Pain medication has become a huge issue. Many patients that genuinely need it, can’t get it as more and more general Doctors aren’t willing to prescribe even the most basic options. Recently my GP sent me to a pain specialist. I was lucky to find a great one. He didn’t question my needing the drug for 1 minute. He simply questioned how I was getting it. He said a CADD pump shouldn’t be used on a long term basis as the risk of infection is too high. He insisted I switch immediately to an Intrathecal Pump.
Delivering the medicine IM (inter muscular) with the CADD Pump, you have to pump a lot of the drug throughout the body in order to get a very small amount of it to your brain to work on the pain receptors. An intrathecal pump puts a very tiny amount of medication right into the spine to the brain, to control the pain without flooding your kidneys & the rest of your body with medication. Not only can it relieve more pain, it’s much safer.

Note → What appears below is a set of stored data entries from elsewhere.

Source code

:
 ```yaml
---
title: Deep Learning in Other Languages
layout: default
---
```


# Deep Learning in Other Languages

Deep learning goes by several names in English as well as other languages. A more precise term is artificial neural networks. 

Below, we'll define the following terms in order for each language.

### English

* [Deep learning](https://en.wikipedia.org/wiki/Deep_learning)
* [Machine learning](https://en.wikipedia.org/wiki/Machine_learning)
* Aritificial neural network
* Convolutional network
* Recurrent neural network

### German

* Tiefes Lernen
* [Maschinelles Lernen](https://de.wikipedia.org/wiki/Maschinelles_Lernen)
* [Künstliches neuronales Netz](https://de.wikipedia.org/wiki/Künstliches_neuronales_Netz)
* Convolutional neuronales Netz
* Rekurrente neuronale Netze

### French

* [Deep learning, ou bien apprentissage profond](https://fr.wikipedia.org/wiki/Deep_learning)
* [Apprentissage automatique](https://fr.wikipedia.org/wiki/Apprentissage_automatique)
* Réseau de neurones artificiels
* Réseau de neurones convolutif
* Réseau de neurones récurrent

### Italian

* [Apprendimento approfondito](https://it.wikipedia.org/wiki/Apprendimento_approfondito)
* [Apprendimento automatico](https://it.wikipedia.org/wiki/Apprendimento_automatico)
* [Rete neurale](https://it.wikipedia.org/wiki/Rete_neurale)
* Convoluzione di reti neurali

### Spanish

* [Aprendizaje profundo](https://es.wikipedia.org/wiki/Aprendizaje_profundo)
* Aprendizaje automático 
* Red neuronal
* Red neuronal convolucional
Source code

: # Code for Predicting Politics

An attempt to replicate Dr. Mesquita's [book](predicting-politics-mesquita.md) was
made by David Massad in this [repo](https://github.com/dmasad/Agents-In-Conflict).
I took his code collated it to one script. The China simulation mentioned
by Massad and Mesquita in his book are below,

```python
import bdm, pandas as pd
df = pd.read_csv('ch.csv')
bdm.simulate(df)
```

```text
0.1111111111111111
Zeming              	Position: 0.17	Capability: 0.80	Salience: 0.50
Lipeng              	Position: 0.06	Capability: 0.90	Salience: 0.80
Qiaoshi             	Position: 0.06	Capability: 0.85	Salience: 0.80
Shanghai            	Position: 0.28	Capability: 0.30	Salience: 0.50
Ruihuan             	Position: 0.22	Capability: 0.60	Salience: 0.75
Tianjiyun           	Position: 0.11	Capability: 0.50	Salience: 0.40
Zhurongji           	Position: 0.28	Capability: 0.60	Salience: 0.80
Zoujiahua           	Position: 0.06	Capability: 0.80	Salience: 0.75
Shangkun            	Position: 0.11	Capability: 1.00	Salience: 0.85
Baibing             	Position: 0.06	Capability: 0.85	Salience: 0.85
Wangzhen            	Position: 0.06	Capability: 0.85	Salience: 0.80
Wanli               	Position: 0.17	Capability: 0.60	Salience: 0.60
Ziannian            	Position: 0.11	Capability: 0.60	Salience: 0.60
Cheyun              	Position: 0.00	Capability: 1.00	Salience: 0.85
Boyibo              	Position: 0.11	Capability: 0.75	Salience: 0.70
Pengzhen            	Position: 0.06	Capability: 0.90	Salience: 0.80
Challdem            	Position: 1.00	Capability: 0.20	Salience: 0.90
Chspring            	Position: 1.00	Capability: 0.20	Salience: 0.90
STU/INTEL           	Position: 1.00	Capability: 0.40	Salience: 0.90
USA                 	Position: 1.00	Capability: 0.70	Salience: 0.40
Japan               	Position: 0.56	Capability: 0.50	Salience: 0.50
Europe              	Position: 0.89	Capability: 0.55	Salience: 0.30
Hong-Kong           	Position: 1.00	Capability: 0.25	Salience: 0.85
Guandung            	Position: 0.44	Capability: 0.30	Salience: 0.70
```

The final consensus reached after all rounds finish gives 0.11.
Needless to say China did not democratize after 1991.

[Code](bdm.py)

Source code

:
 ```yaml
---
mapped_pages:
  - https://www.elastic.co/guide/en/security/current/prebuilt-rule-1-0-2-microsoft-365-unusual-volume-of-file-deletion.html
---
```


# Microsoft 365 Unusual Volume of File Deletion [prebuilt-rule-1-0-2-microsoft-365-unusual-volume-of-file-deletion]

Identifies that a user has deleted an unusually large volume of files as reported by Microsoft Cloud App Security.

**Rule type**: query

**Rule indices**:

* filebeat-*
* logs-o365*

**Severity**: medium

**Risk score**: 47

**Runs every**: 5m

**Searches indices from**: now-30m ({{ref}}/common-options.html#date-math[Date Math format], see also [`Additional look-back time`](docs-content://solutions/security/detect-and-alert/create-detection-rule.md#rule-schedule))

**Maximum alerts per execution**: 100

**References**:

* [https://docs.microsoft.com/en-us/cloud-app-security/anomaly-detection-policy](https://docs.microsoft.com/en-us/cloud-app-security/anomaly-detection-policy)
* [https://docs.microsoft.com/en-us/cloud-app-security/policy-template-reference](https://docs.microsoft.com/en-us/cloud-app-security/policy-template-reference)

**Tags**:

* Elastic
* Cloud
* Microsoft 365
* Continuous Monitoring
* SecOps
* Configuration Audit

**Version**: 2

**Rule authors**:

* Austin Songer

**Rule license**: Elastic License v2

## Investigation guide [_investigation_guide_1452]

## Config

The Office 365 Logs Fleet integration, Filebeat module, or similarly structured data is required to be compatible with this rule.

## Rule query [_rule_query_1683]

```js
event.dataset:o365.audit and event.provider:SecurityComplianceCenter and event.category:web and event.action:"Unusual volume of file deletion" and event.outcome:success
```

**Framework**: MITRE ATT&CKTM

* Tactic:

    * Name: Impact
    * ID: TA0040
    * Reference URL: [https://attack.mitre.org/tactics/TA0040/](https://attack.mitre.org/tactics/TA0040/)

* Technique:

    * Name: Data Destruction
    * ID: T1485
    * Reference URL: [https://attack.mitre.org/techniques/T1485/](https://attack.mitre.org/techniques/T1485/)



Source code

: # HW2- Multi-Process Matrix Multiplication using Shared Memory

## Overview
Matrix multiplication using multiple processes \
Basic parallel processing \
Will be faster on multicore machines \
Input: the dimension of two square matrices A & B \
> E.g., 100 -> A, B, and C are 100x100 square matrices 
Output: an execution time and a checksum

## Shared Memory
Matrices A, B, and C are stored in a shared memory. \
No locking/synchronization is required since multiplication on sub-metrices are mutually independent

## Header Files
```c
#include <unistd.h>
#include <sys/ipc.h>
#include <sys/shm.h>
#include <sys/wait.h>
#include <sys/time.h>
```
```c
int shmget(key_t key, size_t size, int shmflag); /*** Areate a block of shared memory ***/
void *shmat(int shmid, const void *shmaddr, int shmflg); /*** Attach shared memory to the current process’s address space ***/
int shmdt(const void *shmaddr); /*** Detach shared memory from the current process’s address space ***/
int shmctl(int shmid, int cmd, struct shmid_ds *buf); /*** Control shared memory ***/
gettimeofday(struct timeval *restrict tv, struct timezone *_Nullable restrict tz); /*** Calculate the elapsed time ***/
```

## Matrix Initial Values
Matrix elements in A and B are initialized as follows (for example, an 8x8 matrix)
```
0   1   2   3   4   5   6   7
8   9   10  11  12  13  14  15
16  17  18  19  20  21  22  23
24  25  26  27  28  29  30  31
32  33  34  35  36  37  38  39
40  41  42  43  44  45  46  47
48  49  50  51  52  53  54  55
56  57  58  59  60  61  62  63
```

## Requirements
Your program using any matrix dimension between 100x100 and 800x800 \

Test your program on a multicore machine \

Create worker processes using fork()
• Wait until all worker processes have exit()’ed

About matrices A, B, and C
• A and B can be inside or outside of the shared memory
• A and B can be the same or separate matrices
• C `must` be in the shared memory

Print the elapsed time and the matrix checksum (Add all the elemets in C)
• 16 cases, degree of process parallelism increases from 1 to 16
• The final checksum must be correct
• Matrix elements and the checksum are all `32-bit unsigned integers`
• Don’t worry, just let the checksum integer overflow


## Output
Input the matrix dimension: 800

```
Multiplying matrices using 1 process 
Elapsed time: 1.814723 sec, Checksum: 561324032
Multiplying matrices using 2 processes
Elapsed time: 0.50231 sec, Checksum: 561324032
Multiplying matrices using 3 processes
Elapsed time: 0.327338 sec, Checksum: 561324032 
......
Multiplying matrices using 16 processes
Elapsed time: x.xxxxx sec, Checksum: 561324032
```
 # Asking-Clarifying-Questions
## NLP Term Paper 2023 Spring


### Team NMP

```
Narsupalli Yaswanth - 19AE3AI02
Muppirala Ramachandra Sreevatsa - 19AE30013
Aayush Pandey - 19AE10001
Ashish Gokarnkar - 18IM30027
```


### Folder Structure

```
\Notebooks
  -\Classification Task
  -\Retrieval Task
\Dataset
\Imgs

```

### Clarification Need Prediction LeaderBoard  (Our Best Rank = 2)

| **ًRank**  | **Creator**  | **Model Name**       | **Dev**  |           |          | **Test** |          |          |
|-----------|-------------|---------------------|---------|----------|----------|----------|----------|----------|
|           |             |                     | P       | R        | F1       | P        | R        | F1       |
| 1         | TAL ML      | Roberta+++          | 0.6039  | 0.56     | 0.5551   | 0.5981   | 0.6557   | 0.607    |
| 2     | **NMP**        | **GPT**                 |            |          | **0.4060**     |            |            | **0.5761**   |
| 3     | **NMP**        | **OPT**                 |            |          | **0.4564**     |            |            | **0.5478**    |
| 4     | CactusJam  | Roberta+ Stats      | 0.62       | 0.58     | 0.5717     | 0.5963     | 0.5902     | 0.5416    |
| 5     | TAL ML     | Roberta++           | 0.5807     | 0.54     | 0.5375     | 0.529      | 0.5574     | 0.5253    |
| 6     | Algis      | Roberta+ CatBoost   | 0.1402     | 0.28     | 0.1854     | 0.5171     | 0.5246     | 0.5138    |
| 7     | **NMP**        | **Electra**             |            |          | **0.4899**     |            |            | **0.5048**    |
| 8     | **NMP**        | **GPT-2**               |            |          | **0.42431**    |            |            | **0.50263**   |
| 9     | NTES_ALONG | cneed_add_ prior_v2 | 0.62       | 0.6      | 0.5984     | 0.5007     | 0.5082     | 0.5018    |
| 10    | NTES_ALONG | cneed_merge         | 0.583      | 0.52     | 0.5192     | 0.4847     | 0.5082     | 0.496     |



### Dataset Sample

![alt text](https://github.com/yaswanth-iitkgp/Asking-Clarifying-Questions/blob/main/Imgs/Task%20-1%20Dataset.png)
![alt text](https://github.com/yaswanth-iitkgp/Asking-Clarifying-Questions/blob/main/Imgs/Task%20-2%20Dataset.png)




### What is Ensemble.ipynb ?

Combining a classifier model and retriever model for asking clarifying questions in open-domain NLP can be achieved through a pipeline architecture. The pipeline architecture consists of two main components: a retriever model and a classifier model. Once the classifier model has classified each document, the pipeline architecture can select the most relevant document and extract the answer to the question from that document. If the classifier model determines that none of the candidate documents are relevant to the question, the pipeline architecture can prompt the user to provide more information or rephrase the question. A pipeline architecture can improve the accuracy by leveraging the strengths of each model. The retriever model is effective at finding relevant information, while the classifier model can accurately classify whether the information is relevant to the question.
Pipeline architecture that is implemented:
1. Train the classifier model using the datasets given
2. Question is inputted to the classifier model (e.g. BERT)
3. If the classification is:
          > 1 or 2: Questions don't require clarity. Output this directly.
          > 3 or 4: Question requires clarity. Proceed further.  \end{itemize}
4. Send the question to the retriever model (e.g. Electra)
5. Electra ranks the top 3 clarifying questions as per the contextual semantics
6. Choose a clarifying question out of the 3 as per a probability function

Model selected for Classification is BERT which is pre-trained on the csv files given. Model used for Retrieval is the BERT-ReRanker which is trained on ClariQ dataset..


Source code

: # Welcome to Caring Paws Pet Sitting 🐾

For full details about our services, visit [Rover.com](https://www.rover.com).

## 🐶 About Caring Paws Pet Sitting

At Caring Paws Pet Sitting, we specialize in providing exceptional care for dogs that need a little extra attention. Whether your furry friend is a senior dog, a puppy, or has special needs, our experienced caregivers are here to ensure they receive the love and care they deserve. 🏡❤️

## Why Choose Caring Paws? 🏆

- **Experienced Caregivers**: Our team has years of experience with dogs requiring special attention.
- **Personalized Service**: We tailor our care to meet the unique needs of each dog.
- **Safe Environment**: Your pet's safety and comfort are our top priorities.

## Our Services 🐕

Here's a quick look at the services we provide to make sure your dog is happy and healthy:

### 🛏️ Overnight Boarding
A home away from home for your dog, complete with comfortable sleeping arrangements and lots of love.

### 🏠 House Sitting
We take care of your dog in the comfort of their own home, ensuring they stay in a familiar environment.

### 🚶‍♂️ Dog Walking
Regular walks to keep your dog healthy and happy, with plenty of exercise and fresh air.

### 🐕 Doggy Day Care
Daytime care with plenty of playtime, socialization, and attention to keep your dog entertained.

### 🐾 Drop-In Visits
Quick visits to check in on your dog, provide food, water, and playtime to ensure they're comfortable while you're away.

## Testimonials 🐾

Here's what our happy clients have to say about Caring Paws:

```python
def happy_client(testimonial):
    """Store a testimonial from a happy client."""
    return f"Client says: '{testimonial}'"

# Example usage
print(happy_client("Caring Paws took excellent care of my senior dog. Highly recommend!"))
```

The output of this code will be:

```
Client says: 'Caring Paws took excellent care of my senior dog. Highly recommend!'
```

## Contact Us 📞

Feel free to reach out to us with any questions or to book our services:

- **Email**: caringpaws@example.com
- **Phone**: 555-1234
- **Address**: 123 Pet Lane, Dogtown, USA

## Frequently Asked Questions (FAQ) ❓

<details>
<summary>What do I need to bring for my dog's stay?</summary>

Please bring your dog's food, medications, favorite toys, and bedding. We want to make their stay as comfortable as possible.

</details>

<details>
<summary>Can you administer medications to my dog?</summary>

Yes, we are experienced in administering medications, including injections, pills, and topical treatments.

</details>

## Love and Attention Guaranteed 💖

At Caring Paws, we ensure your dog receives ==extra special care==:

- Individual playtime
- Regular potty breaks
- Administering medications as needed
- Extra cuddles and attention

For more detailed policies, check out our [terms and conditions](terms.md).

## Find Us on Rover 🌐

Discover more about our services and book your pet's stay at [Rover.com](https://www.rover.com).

Intrathecal Pump Procedure:
Step 1: No more modeling
Getting a pump isn’t a one stop effort. My Drs office required I get the “all clear” from a psychologist first (if you are thin, the pump might be able to be seen through your abdomen to some degree). I thought they needed to make sure I was okay giving up my bikini modeling career but it was just to make sure you understand the procedure & the way it works.
Step 2: Test drive
They need to make sure it will work before they go ahead & actually implant it into your body & all. So the Dr makes a small incision & puts a catheter into your spine, leaving the tubing & the pump on the outside (I see a second fanny pack in my future… don’t be jealous). You go to the office a few times after that to get the dose adjusted & make sure it works for you.
Step 3: Just do it!
Having the pump put in is surgery. Most people go to a clinic & have a surgeon do it. But I am difficult as always & they fear my reactions to the anesthesia. So I will be doing it as an outpatient at a hospital to be safe. A needle inserts a catheter into the intrathecal space of the spine. Then an incision is made in the lower abdomen or lower back to insert the pump (the pump is about 4-5 inches wide, another reason they need to make sure you understand what the scar will be like). The thin tubing from the catheter is then threaded from the spine down inside your body to the pump.
Step 4: Living
The pump is set up at a constant rate. But every patient with pain knows every day is not the same (I didn’t mean for that to rhyme!) You are given a magic little wand you put over the pump & when you click it, it gives you a very specific extra dose of medicine. Depending on the programmed rate of your pump, you go to your Doctor’s office every 2-4 months to get it refilled. The small circle in the middle of the pump is a self healing reservoir. The Dr takes a needle & inserts it through your skin into the port to refill it.
Now that the pump is being implanted & I can hide it, I am going public & that irony isn’t lost on me.
One of the few people I told about the upcoming surgery asked if I had considered talking about it? Horrified I said no! And then I wondered… why did I say no? What did I have to be ashamed of? Shouldn’t I be proud I found something that helped me survive? And shouldn’t I share something that’s rarely talked about that might help other patients? Like every option, it has risks & it’s certainly not for everyone.
For me, a pain pump saved my life & I’m not hiding that anymore.